Mouse position and the z-axis

Hi folks,

first post on the forum. Have just started developing on Unity, and really enjoying it so far. But wondered if anyone could help me with something I’ve been scratching my head over so far…

I have a scene where the camera is slightly raised, so I guess you have a kind isometric view.

I want to move an object along x (have no problems with this), and also be able to move it towards and away from the camera, i.e. along the z-axis.

I have kind of accomplised this by using the mouse position of y, working out that half the screen is filled by the floor, and just doing some calculations as to a rough estimate of where on z corresponds to y.

This works after a fashion, but is a bit messy. It seems there should be a much better way to get depth from a button click somewhere on a plane/floor.

Would greatly appreciate any ideas.

Thanks!

Hi and welcome to this great comunity.

I don’t know what you are doing now, but I think that you should use the method Camera.ScreenToWorldPoint using the mouse position.
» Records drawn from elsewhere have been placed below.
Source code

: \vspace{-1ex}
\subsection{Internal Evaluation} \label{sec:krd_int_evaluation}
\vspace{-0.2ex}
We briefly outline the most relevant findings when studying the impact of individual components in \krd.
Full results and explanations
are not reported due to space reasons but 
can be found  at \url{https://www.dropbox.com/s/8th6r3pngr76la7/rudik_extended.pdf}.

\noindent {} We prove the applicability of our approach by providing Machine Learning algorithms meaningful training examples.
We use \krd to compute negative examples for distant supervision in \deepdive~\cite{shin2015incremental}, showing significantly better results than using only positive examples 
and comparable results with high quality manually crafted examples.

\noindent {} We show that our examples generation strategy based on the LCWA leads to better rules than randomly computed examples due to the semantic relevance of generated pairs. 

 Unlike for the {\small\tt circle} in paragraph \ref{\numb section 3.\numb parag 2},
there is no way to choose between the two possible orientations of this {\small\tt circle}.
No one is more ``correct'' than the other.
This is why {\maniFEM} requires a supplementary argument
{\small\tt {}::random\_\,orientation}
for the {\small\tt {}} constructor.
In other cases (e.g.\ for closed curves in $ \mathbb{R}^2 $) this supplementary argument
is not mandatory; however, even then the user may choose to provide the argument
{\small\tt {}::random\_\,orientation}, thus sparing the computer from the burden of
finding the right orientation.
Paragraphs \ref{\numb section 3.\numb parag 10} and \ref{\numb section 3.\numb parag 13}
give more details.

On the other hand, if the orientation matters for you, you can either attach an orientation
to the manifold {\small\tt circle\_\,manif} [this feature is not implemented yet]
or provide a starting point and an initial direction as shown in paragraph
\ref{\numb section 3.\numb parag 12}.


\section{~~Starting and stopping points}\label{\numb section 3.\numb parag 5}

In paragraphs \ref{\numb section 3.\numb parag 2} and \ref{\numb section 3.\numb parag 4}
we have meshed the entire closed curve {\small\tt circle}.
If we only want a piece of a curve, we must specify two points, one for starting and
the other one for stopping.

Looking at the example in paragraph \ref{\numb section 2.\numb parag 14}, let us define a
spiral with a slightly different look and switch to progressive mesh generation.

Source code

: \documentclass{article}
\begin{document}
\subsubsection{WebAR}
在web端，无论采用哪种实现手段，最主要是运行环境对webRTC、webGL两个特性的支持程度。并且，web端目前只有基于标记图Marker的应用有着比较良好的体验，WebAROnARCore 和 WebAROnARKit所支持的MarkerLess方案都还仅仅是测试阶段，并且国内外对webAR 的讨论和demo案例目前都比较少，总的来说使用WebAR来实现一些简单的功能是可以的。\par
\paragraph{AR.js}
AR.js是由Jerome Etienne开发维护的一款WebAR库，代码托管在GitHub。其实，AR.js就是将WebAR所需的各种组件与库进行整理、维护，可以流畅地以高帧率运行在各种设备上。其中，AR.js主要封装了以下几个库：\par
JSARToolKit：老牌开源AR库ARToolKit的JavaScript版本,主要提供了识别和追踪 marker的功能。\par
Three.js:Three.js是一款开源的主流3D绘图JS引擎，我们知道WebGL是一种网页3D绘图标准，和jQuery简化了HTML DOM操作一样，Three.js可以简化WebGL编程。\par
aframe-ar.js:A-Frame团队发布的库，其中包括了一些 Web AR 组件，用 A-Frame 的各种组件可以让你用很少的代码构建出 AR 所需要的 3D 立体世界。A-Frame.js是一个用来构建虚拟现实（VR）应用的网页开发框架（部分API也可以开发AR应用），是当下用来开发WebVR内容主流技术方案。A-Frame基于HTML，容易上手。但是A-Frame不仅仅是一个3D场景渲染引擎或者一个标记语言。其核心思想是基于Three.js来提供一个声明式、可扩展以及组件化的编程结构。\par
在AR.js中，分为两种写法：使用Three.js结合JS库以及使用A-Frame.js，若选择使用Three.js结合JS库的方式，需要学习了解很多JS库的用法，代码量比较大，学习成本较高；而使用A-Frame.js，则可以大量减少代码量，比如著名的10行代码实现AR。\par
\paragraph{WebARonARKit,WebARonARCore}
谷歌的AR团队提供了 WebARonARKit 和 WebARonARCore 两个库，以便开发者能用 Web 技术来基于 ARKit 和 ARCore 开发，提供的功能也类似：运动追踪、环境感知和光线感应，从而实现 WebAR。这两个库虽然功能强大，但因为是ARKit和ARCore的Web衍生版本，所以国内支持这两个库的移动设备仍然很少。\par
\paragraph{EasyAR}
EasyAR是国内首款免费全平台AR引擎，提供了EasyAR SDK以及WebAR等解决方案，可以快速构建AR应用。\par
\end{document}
For more information you can visit a previous thread that talk a bit about that:

http://forum.unity3d.com/viewtopic.php?t=9980

You can also throw a ray using the method Physics.Raycast (in combination with the method Camera.ScreenPointToRay).

Note that the Raycast method returns to you (as an output parameter) a RaycastHit with the information of the ray collision.

thanks for the reply. I had a look through the other thread, and looked at the ScreenPointToRay function, and I don’t understand how it captures the z-axis.

I do use screen to world point - and the object I move works fine along the x-axis. but because mouse position only returns an x and y, I have no idea how to get distance/depth.
The ScreenPointtoRay also seems to say that z is ignored.

any ideas?

oh, and thanks for the welcome, btw. :slight_smile:

You are never going to move the mouse along the Z axis. Mice don’t work that way.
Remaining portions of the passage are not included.